Gonflé à Maubeuge, il chemine toute une journée attaché aux pommeaux de chevaux qui l’entraînent au grand trot et arrive enfin vers 19 heures au moulin de Jumet. On le lâche le lendemain. De ce magnifique observatoire, le capitaine Coutelle et un officier peuvent transmettre, depuis leur nacelle, tout ce qu’ils voient à l’aide de messages contenus dans de petits sacs qu’ils font descendre. Même de Nivelles, on peut apercevoir cet engin insolite et il paraît que le moral des troupes coalisées en prend un coup. C’est vrai qu’il est impressionnant, ce ballon baptisé « l’Entreprenant ». Parfaitement sphérique, d’un diamètre de 9 mètres, il peut atteindre, avec deux hommes à bord, une altitude de 500 mètres, mais il suffit de 200 à 400 mètres pour qu’il soit opérationnel. L’Entreprenant est d’ailleurs resté deux longs mois à l’armée d’Entre-Sambre-et-Meuse.

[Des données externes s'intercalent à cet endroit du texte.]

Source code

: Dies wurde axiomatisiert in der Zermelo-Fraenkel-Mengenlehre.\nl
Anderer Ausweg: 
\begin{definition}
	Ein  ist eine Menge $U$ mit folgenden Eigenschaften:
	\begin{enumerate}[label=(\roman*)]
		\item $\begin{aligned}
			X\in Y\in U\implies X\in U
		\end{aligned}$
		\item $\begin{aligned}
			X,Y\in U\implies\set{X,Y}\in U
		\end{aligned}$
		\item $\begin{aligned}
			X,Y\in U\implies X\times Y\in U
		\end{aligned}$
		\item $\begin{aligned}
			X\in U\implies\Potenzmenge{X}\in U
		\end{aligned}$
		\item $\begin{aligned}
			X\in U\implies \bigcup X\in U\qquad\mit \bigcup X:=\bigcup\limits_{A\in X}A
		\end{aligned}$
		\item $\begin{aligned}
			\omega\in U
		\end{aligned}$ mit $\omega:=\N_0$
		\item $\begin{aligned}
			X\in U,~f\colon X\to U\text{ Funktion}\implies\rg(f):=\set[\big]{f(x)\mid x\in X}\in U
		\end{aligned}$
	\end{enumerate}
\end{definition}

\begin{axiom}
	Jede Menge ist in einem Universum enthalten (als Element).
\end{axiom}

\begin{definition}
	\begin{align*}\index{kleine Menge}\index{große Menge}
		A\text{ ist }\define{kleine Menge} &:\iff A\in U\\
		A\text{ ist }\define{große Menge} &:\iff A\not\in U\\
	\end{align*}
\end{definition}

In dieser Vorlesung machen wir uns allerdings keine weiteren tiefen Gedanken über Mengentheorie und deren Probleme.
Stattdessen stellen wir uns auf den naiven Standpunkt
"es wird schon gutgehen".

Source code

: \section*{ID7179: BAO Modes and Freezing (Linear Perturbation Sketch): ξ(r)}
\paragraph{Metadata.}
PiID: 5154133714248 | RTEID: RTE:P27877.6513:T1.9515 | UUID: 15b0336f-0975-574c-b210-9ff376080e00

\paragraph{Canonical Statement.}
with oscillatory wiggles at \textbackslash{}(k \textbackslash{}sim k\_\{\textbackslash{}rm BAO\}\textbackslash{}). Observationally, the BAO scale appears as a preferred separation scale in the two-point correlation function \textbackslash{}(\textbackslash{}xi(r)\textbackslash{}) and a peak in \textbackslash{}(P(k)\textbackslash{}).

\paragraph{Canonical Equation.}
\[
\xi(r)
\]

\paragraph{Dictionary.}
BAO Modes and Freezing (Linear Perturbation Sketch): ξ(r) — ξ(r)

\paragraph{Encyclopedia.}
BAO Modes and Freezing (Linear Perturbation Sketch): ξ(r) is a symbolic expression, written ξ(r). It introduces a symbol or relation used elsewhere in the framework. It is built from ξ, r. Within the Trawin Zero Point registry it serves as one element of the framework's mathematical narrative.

La bataille, elle, dure toute la journée sous un soleil de plomb, et, par endroits, au milieu de véritables fournaises, les moissons prennent feu. Le soir, les Coalisés abandonnent le champ de bataille sur lequel ils laissent 5 000 morts et blessés. Le lendemain, ils abandonnent la Belgique et battent en retraite en Allemagne. Les Autrichiens perdent définitivement le contrôle de nos provinces. Les Français prennent Bruxelles le 10 juillet et Anvers le 27 alors que le corps expéditionnaire anglais repart sur son île. On imagine aisément l’étonnement, la curiosité, voire même la stupéfaction des Jumettois de l’époque, tant et si bien qu’ils donnent à l’endroit d’où s’était élevé l’engin le nom de « Place du Ballon », place qui existe toujours actuellement.
Pour la petite histoire, le quartier général de Jourdan, établi « sur le plateau du moulin de Jumet » d’où l’Entreprenant observait le champ de bataille, est situé à l’extrême ouest de la piste du Brussels South Charleroi Airport d’où, bien des années plus tard, de nombreux engins volants décolleront.